The war and the blockade have sparked a humanitarian crisis, creating shortages of the most basic necessities and pushing Gaza’s health care system to the brink of collapse.

Seventeen of the enclave's 36 hospitals remain partially functioning, providing health care to more than 2 million people amid bombings, rising malnutrition rates and dwindling medical supplies.

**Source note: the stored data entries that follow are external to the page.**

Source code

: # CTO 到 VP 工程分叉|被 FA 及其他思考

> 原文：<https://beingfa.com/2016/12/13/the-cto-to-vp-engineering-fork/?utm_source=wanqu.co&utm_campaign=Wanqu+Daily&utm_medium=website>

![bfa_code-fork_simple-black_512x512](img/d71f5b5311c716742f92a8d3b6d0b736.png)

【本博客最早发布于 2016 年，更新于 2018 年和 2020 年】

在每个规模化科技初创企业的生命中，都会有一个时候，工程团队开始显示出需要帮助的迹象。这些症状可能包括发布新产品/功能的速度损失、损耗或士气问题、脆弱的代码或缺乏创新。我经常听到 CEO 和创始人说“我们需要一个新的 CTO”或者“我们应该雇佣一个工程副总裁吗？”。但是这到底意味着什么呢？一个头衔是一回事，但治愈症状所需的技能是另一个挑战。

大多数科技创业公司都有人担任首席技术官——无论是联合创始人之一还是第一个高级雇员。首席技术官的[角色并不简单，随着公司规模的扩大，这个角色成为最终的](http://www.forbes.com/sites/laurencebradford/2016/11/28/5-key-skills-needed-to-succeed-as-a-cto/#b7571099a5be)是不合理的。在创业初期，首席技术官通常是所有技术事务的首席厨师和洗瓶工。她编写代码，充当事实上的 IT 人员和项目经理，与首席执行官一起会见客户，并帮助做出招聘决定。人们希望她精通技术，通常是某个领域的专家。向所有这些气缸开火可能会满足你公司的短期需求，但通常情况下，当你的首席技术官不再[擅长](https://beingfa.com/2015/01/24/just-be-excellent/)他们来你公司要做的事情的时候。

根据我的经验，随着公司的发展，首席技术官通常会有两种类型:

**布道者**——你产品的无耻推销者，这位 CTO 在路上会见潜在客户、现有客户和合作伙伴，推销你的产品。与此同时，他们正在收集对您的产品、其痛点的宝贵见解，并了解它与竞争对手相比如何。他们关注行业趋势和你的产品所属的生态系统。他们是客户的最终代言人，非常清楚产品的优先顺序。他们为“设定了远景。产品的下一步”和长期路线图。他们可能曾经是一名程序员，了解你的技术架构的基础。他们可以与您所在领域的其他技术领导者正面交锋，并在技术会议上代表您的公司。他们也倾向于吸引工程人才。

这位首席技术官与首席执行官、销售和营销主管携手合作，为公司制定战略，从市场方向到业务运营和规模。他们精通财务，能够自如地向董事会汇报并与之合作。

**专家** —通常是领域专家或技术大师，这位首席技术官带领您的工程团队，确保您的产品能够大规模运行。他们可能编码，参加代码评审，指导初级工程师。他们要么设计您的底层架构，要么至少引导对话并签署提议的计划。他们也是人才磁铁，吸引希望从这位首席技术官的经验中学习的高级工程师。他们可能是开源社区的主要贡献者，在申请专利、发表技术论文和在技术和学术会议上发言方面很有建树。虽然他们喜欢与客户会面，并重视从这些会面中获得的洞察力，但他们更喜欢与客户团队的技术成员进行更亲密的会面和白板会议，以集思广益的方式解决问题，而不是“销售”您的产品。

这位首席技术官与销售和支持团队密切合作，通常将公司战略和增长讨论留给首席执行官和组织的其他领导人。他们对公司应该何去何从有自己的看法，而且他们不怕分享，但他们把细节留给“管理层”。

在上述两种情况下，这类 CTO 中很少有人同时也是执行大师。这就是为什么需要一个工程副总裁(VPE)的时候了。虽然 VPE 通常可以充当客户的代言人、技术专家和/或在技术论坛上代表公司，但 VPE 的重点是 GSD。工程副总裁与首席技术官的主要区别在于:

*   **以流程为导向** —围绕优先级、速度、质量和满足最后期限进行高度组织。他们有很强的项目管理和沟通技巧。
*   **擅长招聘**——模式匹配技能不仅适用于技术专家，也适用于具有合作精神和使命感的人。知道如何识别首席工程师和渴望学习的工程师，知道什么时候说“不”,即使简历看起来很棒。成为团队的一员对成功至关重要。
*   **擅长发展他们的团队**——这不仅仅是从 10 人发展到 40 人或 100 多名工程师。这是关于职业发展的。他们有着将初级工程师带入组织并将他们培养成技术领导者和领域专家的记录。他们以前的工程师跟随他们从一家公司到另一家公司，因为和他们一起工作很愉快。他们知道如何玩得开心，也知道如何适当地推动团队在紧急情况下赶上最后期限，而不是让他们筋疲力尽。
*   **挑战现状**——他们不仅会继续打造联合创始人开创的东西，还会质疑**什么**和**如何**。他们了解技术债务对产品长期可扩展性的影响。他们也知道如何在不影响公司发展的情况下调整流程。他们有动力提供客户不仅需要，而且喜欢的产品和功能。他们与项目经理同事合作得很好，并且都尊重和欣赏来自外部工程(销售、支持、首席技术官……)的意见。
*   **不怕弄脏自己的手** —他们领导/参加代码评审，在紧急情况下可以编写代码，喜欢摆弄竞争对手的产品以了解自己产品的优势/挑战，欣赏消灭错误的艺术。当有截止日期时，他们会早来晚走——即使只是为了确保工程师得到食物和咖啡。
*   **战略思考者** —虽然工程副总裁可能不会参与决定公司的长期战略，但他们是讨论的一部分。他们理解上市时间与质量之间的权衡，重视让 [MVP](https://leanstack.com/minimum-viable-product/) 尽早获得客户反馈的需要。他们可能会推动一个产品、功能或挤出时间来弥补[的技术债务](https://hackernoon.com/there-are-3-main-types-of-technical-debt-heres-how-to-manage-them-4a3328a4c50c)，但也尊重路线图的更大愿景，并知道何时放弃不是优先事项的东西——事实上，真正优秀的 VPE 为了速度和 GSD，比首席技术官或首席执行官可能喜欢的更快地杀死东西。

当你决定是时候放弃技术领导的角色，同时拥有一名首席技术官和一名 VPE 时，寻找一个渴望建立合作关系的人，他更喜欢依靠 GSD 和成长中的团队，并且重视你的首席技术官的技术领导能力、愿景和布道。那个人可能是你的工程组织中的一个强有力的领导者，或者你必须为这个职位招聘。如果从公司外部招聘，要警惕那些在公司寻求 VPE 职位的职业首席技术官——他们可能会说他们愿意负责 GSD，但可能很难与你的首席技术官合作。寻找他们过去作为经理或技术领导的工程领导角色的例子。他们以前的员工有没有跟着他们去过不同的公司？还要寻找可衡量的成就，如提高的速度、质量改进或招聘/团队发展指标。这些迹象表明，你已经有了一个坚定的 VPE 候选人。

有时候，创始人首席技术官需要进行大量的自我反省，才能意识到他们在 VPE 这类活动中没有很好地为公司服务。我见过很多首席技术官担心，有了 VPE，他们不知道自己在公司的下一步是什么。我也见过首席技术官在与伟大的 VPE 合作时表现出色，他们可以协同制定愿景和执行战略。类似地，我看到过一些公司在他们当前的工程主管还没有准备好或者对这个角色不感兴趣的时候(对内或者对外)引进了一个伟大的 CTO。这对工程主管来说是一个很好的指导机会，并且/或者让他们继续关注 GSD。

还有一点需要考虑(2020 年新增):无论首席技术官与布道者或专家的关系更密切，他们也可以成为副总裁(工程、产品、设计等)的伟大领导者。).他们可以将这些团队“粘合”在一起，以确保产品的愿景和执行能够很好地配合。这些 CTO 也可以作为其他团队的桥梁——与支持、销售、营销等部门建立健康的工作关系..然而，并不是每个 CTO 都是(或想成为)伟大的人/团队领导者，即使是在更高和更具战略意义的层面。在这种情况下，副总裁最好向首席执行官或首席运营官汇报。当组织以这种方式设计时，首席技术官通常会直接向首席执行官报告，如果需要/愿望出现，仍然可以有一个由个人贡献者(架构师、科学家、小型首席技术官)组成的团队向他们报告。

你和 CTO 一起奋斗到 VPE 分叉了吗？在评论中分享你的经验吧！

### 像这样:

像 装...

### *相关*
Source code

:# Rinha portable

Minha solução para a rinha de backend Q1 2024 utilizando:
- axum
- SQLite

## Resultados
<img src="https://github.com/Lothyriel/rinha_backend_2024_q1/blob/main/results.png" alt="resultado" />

"Starvation is increasing," said Jonathan Whittall, head of the UN's humanitarian affairs office for the occupied Palestinian territories. More than 110 children have been admitted for treatment for malnutrition every day since the start of this year, he said.

"Our warehouses stand empty while Israel restricts shipments to minimal quantities of mainly medical supplies and food," Whittall added.

A crisis at Gaza's hospitals

Human Rights Watch said in a recent report that all medical facilities in Gaza are operating in unsanitary and overcrowded conditions and have serious shortages of essential health care goods, including medicine and vaccines.

"Since the start of the hostilities in Gaza, women and girls are going through pregnancy lacking basic health care, sanitation, water, and food," said Belkis Wille, associate crisis, conflict and arms director at Human Rights Watch. "They and their newborns are at constant risk of preventable death."

The Health Ministry has repeatedly warned that medical supplies and fuel were running out at hospitals, which use fuel-powered generators amid crippling power outages.

Whittall said hospitals were forced to ration the little fuel they have "to prevent a complete shutdown of more life-saving services."

"Unless the total blockade on fuel entering Gaza is lifted, we will face more senseless and preventable death," he said.

Nasser Hospital was forced to cut off electricity for some departments, despite the nonstop flow of patients, as part of a plan to save fuel, said Ismail Abu-Nimer, head of engineering and maintenance.

Supplies have been running out amid the influx of wounded people, many coming from areas close to aid distribution centers, said Dr. Mohammad Saqer, Nasser's director of nursing.